◆ **WORK ORDER**
Return the data below exactly as given, except for the images.

◆ **Collection entries**
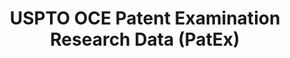 ---
layout: default
bigquery: https://console.cloud.google.com/bigquery?p=patents-public-data&d=uspto_oce_pair&page=dataset
citation: 'Graham, S. Marco, A., and Miller, A. (2015). “The USPTO Patent Examination
  Research Dataset: A Window on the Process of Patent Examination.”'
contributors: Graham, S. Marco, A., Miller, A.
cost: None
description: The latest version of PatEx (referred to below as the 2020 release) contains
  detailed information on nearly 11.9 million publicly-viewable provisional and non-provisional
  patent applications to the USPTO and over 4.6 million Patent Cooperation Treaty
  (PCT) applications. It is based on data that OCE downloaded from the Patent Examination
  Data System (PEDS) in April, 2021. The PEDS data are sourced from Public PAIR. The
  first time that OCE used PEDS as the basis of PatEx was for the 2019 release. We
  took the PEDS data and organized it into the familiar PatEx data files, which are
  based on the organization of the Public PAIR portal. The data files include information
  on each application’s characteristics, prosecution history, continuation history,
  claims of foreign priority, patent term adjustment history, publication history,
  and correspondence address information.
documentation: 'For the 2019 and later releases, new technical documentation is available
  https://www.uspto.gov/sites/default/files/documents/PatEx-2019-Technical-Doc.pdf


  A document describing the 2014-2017 data sets is available and can be cited as:
  Graham, Stuart J.H. and Marco, Alan C. and Miller, Richard, The USPTO Patent Examination
  Research Dataset: A Window on the Process of Patent Examination (November 30, 2015).
  Available at SSRN: https://ssrn.com/abstract=2702637.'
last_edit: Mon, 04 Apr 2022 19:06:22 GMT
location: https://www.uspto.gov/ip-policy/economic-research/research-datasets/patent-examination-research-dataset-public-pair
maintained_by: EconomicsData@uspto.gov
related_publications: https://ssrn.com/abstract=29956744, https://ssrn.com/abstract=2702637
schema_fields: '[''uspc_subclass'', ''confirm_number'', ''invention_title'', ''parent_country'',
  ''wipo_pub_number'', ''filing_date'', ''inventor_name_first'', ''application_number_pair'',
  ''inventor_name_middle'', ''examiner_name_first'', ''inventor_address_type'', ''examiner_id'',
  ''correspondence_region_code'', ''earliest_pgpub_number'', ''foreign_parent_date'',
  ''sequence_number'', ''correspondence_country_code'', ''inventor_rank'', ''recorded_date'',
  ''inventor_name_last'', ''status_code'', ''status_description'', ''continuation_type'',
  ''inventor_country_name'', ''child_application_number'', ''correspondence_name_line_2'',
  ''correspondence_postal_code'', ''event_code'', ''wipo_pub_date'', ''inventor_region_code'',
  ''application_number'', ''invention_subject_matter'', ''application_type'', ''correspondence_street_line_2'',
  ''abandon_date'', ''examiner_name_middle'', ''parent_country_code'', ''correspondence_name_line_1'',
  ''child_filing_date'', ''patent_issue_date'', ''correspondence_country_name'', ''appl_status_code'',
  ''customer_number'', ''file_location_date'', ''appl_status_date'', ''correspondence_city'',
  ''foreign_parent_id'', ''correspondence_street_line_1'', ''parent_filing_date'',
  ''aia_first_to_file'', ''event_description'', ''uspc_class'', ''correspondence_region_name'',
  ''parent_application_number'', ''examiner_name_last'', ''atty_docket_number'', ''patent_number'',
  ''disposal_type'', ''inventor_country_code'', ''small_entity_indicator'', ''file_location'',
  ''examiner_art_unit'', ''earliest_pgpub_date'']'
shortname: patex
tags:
- patents
- legal
- history
terms_of_use: 'USPTO’s online databases are not designed or intended to be a source
  for bulk downloads of USPTO data when accessed through the website’s interfaces.
  Individuals, companies, IP addresses, or blocks of IP addresses who, in effect,
  deny or decrease service by generating unusually high numbers of database accesses
  (searches, pages, or hits), whether generated manually or in an automated fashion,
  may be denied access to USPTO servers without notice.


  Bulk data products may be separately obtained from the USPTO, either for free or
  at the cost of dissemination. For details, see information on Electronic Bulk Data
  Products: https://www.uspto.gov/learning-and-resources/electronic-bulk-data-products'
title: USPTO OCE Patent Examination Research Data (PatEx)
uuid: 4342caa7-23af-420c-b2f6-6088f133df6a
---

◆ **OUTPUT FOR THIS EXERCISE**
 ---
layout: default
bigquery: https://console.cloud.google.com/bigquery?p=patents-public-data&d=uspto_oce_pair&page=dataset
citation: 'Graham, S. Marco, A., and Miller, A. (2015). “The USPTO Patent Examination
  Research Dataset: A Window on the Process of Patent Examination.”'
contributors: Graham, S. Marco, A., Miller, A.
cost: None
description: The latest version of PatEx (referred to below as the 2020 release) contains
  detailed information on nearly 11.9 million publicly-viewable provisional and non-provisional
  patent applications to the USPTO and over 4.6 million Patent Cooperation Treaty
  (PCT) applications. It is based on data that OCE downloaded from the Patent Examination
  Data System (PEDS) in April, 2021. The PEDS data are sourced from Public PAIR. The
  first time that OCE used PEDS as the basis of PatEx was for the 2019 release. We
  took the PEDS data and organized it into the familiar PatEx data files, which are
  based on the organization of the Public PAIR portal. The data files include information
  on each application’s characteristics, prosecution history, continuation history,
  claims of foreign priority, patent term adjustment history, publication history,
  and correspondence address information.
documentation: 'For the 2019 and later releases, new technical documentation is available
  https://www.uspto.gov/sites/default/files/documents/PatEx-2019-Technical-Doc.pdf


  A document describing the 2014-2017 data sets is available and can be cited as:
  Graham, Stuart J.H. and Marco, Alan C. and Miller, Richard, The USPTO Patent Examination
  Research Dataset: A Window on the Process of Patent Examination (November 30, 2015).
  Available at SSRN: https://ssrn.com/abstract=2702637.'
last_edit: Mon, 04 Apr 2022 19:06:22 GMT
location: https://www.uspto.gov/ip-policy/economic-research/research-datasets/patent-examination-research-dataset-public-pair
maintained_by: EconomicsData@uspto.gov
related_publications: https://ssrn.com/abstract=29956744, https://ssrn.com/abstract=2702637
schema_fields: '[''uspc_subclass'', ''confirm_number'', ''invention_title'', ''parent_country'',
  ''wipo_pub_number'', ''filing_date'', ''inventor_name_first'', ''application_number_pair'',
  ''inventor_name_middle'', ''examiner_name_first'', ''inventor_address_type'', ''examiner_id'',
  ''correspondence_region_code'', ''earliest_pgpub_number'', ''foreign_parent_date'',
  ''sequence_number'', ''correspondence_country_code'', ''inventor_rank'', ''recorded_date'',
  ''inventor_name_last'', ''status_code'', ''status_description'', ''continuation_type'',
  ''inventor_country_name'', ''child_application_number'', ''correspondence_name_line_2'',
  ''correspondence_postal_code'', ''event_code'', ''wipo_pub_date'', ''inventor_region_code'',
  ''application_number'', ''invention_subject_matter'', ''application_type'', ''correspondence_street_line_2'',
  ''abandon_date'', ''examiner_name_middle'', ''parent_country_code'', ''correspondence_name_line_1'',
  ''child_filing_date'', ''patent_issue_date'', ''correspondence_country_name'', ''appl_status_code'',
  ''customer_number'', ''file_location_date'', ''appl_status_date'', ''correspondence_city'',
  ''foreign_parent_id'', ''correspondence_street_line_1'', ''parent_filing_date'',
  ''aia_first_to_file'', ''event_description'', ''uspc_class'', ''correspondence_region_name'',
  ''parent_application_number'', ''examiner_name_last'', ''atty_docket_number'', ''patent_number'',
  ''disposal_type'', ''inventor_country_code'', ''small_entity_indicator'', ''file_location'',
  ''examiner_art_unit'', ''earliest_pgpub_date'']'
shortname: patex
tags:
- patents
- legal
- history
terms_of_use: 'USPTO’s online databases are not designed or intended to be a source
  for bulk downloads of USPTO data when accessed through the website’s interfaces.
  Individuals, companies, IP addresses, or blocks of IP addresses who, in effect,
  deny or decrease service by generating unusually high numbers of database accesses
  (searches, pages, or hits), whether generated manually or in an automated fashion,
  may be denied access to USPTO servers without notice.


  Bulk data products may be separately obtained from the USPTO, either for free or
  at the cost of dissemination. For details, see information on Electronic Bulk Data
  Products: https://www.uspto.gov/learning-and-resources/electronic-bulk-data-products'
title: USPTO OCE Patent Examination Research Data (PatEx)
uuid: 4342caa7-23af-420c-b2f6-6088f133df6a
---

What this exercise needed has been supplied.